Please list all lines of the material below in which the string "equations" occurs.

● **Records supplied**:
::::::

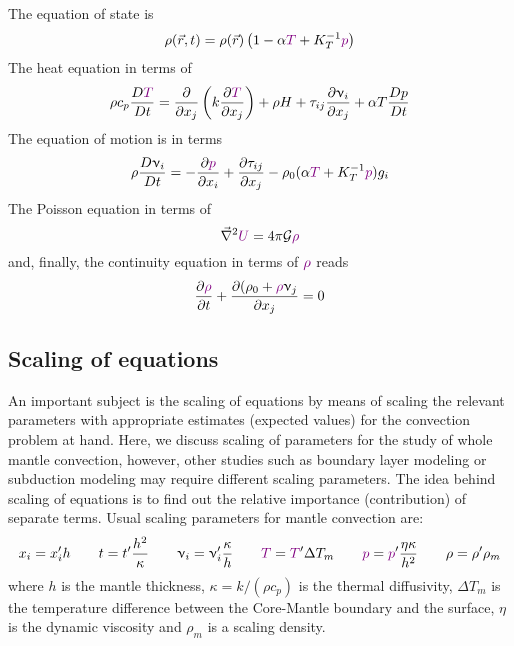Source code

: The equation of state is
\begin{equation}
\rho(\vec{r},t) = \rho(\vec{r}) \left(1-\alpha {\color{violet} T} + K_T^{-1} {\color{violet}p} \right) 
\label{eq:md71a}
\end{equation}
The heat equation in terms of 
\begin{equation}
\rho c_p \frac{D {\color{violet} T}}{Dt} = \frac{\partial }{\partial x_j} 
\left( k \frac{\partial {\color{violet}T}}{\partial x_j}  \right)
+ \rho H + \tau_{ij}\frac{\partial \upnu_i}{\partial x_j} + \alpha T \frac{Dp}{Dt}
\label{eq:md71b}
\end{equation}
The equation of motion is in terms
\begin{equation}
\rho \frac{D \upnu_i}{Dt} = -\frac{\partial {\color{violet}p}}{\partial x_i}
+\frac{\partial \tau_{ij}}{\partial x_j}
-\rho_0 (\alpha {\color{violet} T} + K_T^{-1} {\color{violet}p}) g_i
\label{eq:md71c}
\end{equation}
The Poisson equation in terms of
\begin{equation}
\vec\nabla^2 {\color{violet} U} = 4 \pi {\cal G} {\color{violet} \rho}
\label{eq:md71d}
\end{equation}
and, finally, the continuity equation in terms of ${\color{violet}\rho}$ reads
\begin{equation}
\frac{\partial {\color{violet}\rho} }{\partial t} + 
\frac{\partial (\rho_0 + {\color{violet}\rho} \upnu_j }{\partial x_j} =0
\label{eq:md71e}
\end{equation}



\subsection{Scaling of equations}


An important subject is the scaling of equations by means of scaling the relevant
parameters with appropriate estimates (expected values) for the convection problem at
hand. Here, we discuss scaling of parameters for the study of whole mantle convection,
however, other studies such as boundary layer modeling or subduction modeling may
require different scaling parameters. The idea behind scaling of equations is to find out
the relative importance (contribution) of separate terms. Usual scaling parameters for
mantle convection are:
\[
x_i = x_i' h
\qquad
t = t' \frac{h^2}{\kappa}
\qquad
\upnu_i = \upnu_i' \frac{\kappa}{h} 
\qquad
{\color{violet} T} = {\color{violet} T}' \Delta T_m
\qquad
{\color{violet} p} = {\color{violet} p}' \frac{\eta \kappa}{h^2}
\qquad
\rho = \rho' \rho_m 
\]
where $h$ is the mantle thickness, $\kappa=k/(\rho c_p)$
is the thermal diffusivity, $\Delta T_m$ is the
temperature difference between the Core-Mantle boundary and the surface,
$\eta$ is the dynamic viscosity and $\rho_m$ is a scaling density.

::::::

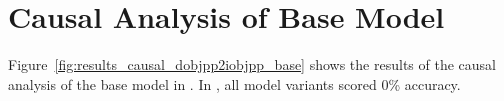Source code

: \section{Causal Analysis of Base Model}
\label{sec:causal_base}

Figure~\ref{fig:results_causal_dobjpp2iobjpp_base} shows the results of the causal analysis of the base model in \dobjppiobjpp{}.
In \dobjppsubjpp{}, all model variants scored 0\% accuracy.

::::::

● **Answer space**:
\subsection{Scaling of equations}
An important subject is the scaling of equations by means of scaling the relevant
require different scaling parameters. The idea behind scaling of equations is to find out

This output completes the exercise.